** Opening Given data block **
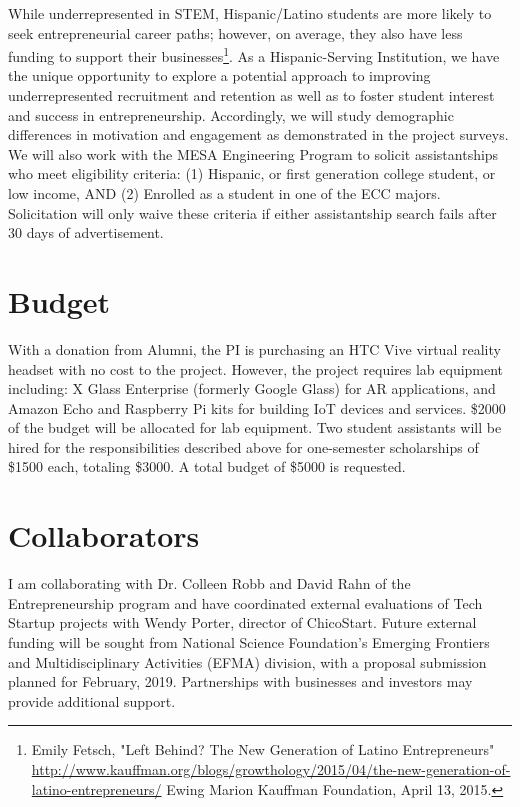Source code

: \documentclass[letterpaper]{article}
\begin{document}
  While underrepresented in STEM, Hispanic/Latino students are more likely to seek entrepreneurial career paths; however, on average, they also have less funding to support their businesses\footnote{Emily Fetsch, "Left Behind? The New Generation of Latino Entrepreneurs" \url{http://www.kauffman.org/blogs/growthology/2015/04/the-new-generation-of-latino-entrepreneurs/} Ewing Marion Kauffman Foundation, April 13, 2015.}. As a Hispanic-Serving Institution, we have the unique opportunity to explore a potential approach to improving underrepresented recruitment and retention as well as to foster student interest and success in entrepreneurship. Accordingly, we will study demographic differences in motivation and engagement as demonstrated in the project surveys. We will also work with the MESA Engineering Program to solicit assistantships who meet eligibility criteria: (1) Hispanic, or first generation college student, or low income, AND (2) Enrolled as a student in one of the ECC majors. Solicitation will only waive these criteria if either assistantship search fails after 30 days of advertisement.

  \section{Budget}
  With a donation from Alumni, the PI is purchasing an HTC Vive virtual reality headset with no cost to the project. However, the project requires lab equipment including: X Glass Enterprise (formerly Google Glass) for AR applications,  and Amazon Echo and Raspberry Pi kits for building IoT devices and services. \$2000 of the budget will be allocated for lab equipment. Two student assistants will be hired for the responsibilities described above for one-semester scholarships of \$1500 each, totaling \$3000. A total budget of \$5000 is requested.

  \section{Collaborators}
  I am collaborating with Dr. Colleen Robb and David Rahn of the Entrepreneurship program and have coordinated external evaluations of Tech Startup projects with Wendy Porter, director of ChicoStart. Future external funding will be sought from National Science Foundation's Emerging Frontiers and Multidisciplinary Activities (EFMA) division, with a proposal submission planned for February, 2019. Partnerships with businesses and investors may provide additional support.
\end{document}
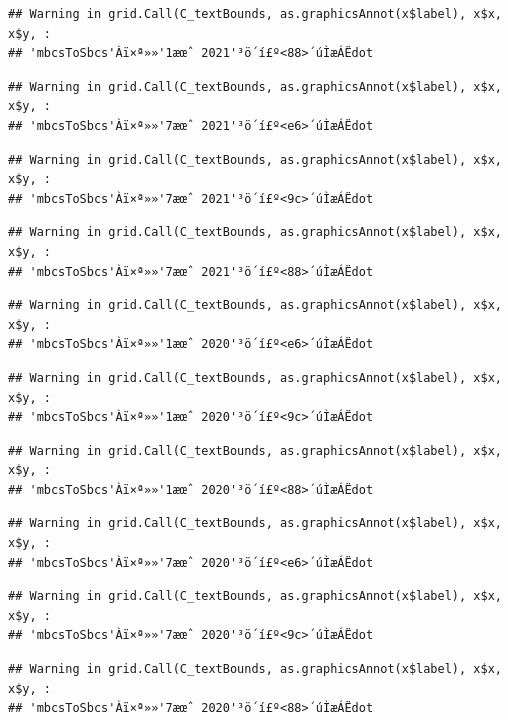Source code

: \documentclass[
]{book}
\begin{document}
\begin{verbatim}
## Warning in grid.Call(C_textBounds, as.graphicsAnnot(x$label), x$x, x$y, :
## 'mbcsToSbcs'Àï×ª»»'1æœˆ 2021'³ö´í£º<88>´úÌæÁËdot
\end{verbatim}

\begin{verbatim}
## Warning in grid.Call(C_textBounds, as.graphicsAnnot(x$label), x$x, x$y, :
## 'mbcsToSbcs'Àï×ª»»'7æœˆ 2021'³ö´í£º<e6>´úÌæÁËdot
\end{verbatim}

\begin{verbatim}
## Warning in grid.Call(C_textBounds, as.graphicsAnnot(x$label), x$x, x$y, :
## 'mbcsToSbcs'Àï×ª»»'7æœˆ 2021'³ö´í£º<9c>´úÌæÁËdot
\end{verbatim}

\begin{verbatim}
## Warning in grid.Call(C_textBounds, as.graphicsAnnot(x$label), x$x, x$y, :
## 'mbcsToSbcs'Àï×ª»»'7æœˆ 2021'³ö´í£º<88>´úÌæÁËdot
\end{verbatim}

\begin{verbatim}
## Warning in grid.Call(C_textBounds, as.graphicsAnnot(x$label), x$x, x$y, :
## 'mbcsToSbcs'Àï×ª»»'1æœˆ 2020'³ö´í£º<e6>´úÌæÁËdot
\end{verbatim}

\begin{verbatim}
## Warning in grid.Call(C_textBounds, as.graphicsAnnot(x$label), x$x, x$y, :
## 'mbcsToSbcs'Àï×ª»»'1æœˆ 2020'³ö´í£º<9c>´úÌæÁËdot
\end{verbatim}

\begin{verbatim}
## Warning in grid.Call(C_textBounds, as.graphicsAnnot(x$label), x$x, x$y, :
## 'mbcsToSbcs'Àï×ª»»'1æœˆ 2020'³ö´í£º<88>´úÌæÁËdot
\end{verbatim}

\begin{verbatim}
## Warning in grid.Call(C_textBounds, as.graphicsAnnot(x$label), x$x, x$y, :
## 'mbcsToSbcs'Àï×ª»»'7æœˆ 2020'³ö´í£º<e6>´úÌæÁËdot
\end{verbatim}

\begin{verbatim}
## Warning in grid.Call(C_textBounds, as.graphicsAnnot(x$label), x$x, x$y, :
## 'mbcsToSbcs'Àï×ª»»'7æœˆ 2020'³ö´í£º<9c>´úÌæÁËdot
\end{verbatim}

\begin{verbatim}
## Warning in grid.Call(C_textBounds, as.graphicsAnnot(x$label), x$x, x$y, :
## 'mbcsToSbcs'Àï×ª»»'7æœˆ 2020'³ö´í£º<88>´úÌæÁËdot
\end{verbatim}
\end{document}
** Closing Given data block **
Aim of the exercise
The output must match the records word for word, except that no pictures appear.

Expected output
Source code

: \documentclass[letterpaper]{article}
\begin{document}
  While underrepresented in STEM, Hispanic/Latino students are more likely to seek entrepreneurial career paths; however, on average, they also have less funding to support their businesses\footnote{Emily Fetsch, "Left Behind? The New Generation of Latino Entrepreneurs" \url{http://www.kauffman.org/blogs/growthology/2015/04/the-new-generation-of-latino-entrepreneurs/} Ewing Marion Kauffman Foundation, April 13, 2015.}. As a Hispanic-Serving Institution, we have the unique opportunity to explore a potential approach to improving underrepresented recruitment and retention as well as to foster student interest and success in entrepreneurship. Accordingly, we will study demographic differences in motivation and engagement as demonstrated in the project surveys. We will also work with the MESA Engineering Program to solicit assistantships who meet eligibility criteria: (1) Hispanic, or first generation college student, or low income, AND (2) Enrolled as a student in one of the ECC majors. Solicitation will only waive these criteria if either assistantship search fails after 30 days of advertisement.

  \section{Budget}
  With a donation from Alumni, the PI is purchasing an HTC Vive virtual reality headset with no cost to the project. However, the project requires lab equipment including: X Glass Enterprise (formerly Google Glass) for AR applications,  and Amazon Echo and Raspberry Pi kits for building IoT devices and services. \$2000 of the budget will be allocated for lab equipment. Two student assistants will be hired for the responsibilities described above for one-semester scholarships of \$1500 each, totaling \$3000. A total budget of \$5000 is requested.

  \section{Collaborators}
  I am collaborating with Dr. Colleen Robb and David Rahn of the Entrepreneurship program and have coordinated external evaluations of Tech Startup projects with Wendy Porter, director of ChicoStart. Future external funding will be sought from National Science Foundation's Emerging Frontiers and Multidisciplinary Activities (EFMA) division, with a proposal submission planned for February, 2019. Partnerships with businesses and investors may provide additional support.
\end{document}
Source code

: \documentclass[
]{book}
\begin{document}
\begin{verbatim}
## Warning in grid.Call(C_textBounds, as.graphicsAnnot(x$label), x$x, x$y, :
## 'mbcsToSbcs'Àï×ª»»'1æœˆ 2021'³ö´í£º<88>´úÌæÁËdot
\end{verbatim}

\begin{verbatim}
## Warning in grid.Call(C_textBounds, as.graphicsAnnot(x$label), x$x, x$y, :
## 'mbcsToSbcs'Àï×ª»»'7æœˆ 2021'³ö´í£º<e6>´úÌæÁËdot
\end{verbatim}

\begin{verbatim}
## Warning in grid.Call(C_textBounds, as.graphicsAnnot(x$label), x$x, x$y, :
## 'mbcsToSbcs'Àï×ª»»'7æœˆ 2021'³ö´í£º<9c>´úÌæÁËdot
\end{verbatim}

\begin{verbatim}
## Warning in grid.Call(C_textBounds, as.graphicsAnnot(x$label), x$x, x$y, :
## 'mbcsToSbcs'Àï×ª»»'7æœˆ 2021'³ö´í£º<88>´úÌæÁËdot
\end{verbatim}

\begin{verbatim}
## Warning in grid.Call(C_textBounds, as.graphicsAnnot(x$label), x$x, x$y, :
## 'mbcsToSbcs'Àï×ª»»'1æœˆ 2020'³ö´í£º<e6>´úÌæÁËdot
\end{verbatim}

\begin{verbatim}
## Warning in grid.Call(C_textBounds, as.graphicsAnnot(x$label), x$x, x$y, :
## 'mbcsToSbcs'Àï×ª»»'1æœˆ 2020'³ö´í£º<9c>´úÌæÁËdot
\end{verbatim}

\begin{verbatim}
## Warning in grid.Call(C_textBounds, as.graphicsAnnot(x$label), x$x, x$y, :
## 'mbcsToSbcs'Àï×ª»»'1æœˆ 2020'³ö´í£º<88>´úÌæÁËdot
\end{verbatim}

\begin{verbatim}
## Warning in grid.Call(C_textBounds, as.graphicsAnnot(x$label), x$x, x$y, :
## 'mbcsToSbcs'Àï×ª»»'7æœˆ 2020'³ö´í£º<e6>´úÌæÁËdot
\end{verbatim}

\begin{verbatim}
## Warning in grid.Call(C_textBounds, as.graphicsAnnot(x$label), x$x, x$y, :
## 'mbcsToSbcs'Àï×ª»»'7æœˆ 2020'³ö´í£º<9c>´úÌæÁËdot
\end{verbatim}

\begin{verbatim}
## Warning in grid.Call(C_textBounds, as.graphicsAnnot(x$label), x$x, x$y, :
## 'mbcsToSbcs'Àï×ª»»'7æœˆ 2020'³ö´í£º<88>´úÌæÁËdot
\end{verbatim}
\end{document}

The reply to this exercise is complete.